Even if both were tangible, neither could be called “ordinary humans.”
“Uh... should I carry the yarn...?”
Tha nk yo u.
“...Yeah.”
The Guard Captain picked up the skein, and his pupils flared yellow.
He really does look terrifying seen from here...
From the corner, the two figures spoke in low voices.
Just by appearance and manner of speech, they were both unmistakably abnormal.
But—
I kept my eyes fixed on the Guard Captain in the wrinkled dental mask, forcing myself not to turn toward the Wolf Leader.
Because if—
If the B-Team leader realized that the “entity” he had just classified as nonhuman was actually his future self—
what would happen?
“......”
A bad feeling crawled up my spine.
Better to keep them from facing each other.

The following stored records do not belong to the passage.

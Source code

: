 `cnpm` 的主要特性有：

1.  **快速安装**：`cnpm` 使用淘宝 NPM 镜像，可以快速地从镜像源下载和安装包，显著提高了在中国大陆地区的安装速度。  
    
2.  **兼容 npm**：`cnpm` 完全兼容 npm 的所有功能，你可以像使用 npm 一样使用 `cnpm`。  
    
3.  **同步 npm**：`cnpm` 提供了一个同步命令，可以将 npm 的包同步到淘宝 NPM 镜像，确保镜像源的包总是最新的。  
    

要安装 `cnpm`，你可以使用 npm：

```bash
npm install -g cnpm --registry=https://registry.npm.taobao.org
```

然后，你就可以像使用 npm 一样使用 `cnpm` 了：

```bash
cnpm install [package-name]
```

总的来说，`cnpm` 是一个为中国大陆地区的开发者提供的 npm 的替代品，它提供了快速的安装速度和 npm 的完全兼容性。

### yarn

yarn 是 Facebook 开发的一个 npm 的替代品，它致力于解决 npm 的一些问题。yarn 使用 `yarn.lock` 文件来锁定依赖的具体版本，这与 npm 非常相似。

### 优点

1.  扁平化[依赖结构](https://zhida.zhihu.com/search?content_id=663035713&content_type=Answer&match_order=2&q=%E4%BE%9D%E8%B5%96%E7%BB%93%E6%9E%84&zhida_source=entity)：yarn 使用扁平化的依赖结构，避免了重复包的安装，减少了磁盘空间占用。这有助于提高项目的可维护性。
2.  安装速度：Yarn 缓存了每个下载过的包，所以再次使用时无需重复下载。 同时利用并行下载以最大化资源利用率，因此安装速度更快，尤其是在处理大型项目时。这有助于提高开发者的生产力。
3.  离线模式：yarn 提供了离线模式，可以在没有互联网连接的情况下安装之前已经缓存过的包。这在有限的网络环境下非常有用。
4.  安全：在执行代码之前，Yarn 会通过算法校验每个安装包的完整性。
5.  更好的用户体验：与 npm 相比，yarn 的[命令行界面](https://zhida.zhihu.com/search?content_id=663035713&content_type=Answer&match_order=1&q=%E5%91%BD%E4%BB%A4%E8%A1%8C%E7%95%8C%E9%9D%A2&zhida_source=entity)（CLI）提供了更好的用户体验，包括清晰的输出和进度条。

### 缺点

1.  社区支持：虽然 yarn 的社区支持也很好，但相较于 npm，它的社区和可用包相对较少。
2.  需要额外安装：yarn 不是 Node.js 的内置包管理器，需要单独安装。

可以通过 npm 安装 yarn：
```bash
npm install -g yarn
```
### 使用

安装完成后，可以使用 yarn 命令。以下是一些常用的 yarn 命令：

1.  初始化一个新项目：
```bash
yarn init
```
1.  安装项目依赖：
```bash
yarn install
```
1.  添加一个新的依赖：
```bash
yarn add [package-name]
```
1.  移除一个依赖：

I kept my expression neutral and wrote another line:
Yes. Likely a lost entity wandering inside the library.
Makes sense.
No outright lies.
He’d notice.
“So... we’ll follow the yarn to find where it ends...?”
Hold on to it.
We’ll find the others.
“...All right.”
They finished their talk and began to move again.
The Golden Mascot’s words—so exactly like something I would say—sent a chill up my back.
But priority: prevent any direct confrontation.
We’ll abandon the yarn search here. Pull back and investigate another section—
And then—
“That smell...”
...!
I looked up.
The Guard Captain’s long, black, clawed hand had shot out, clutching my jacket collar.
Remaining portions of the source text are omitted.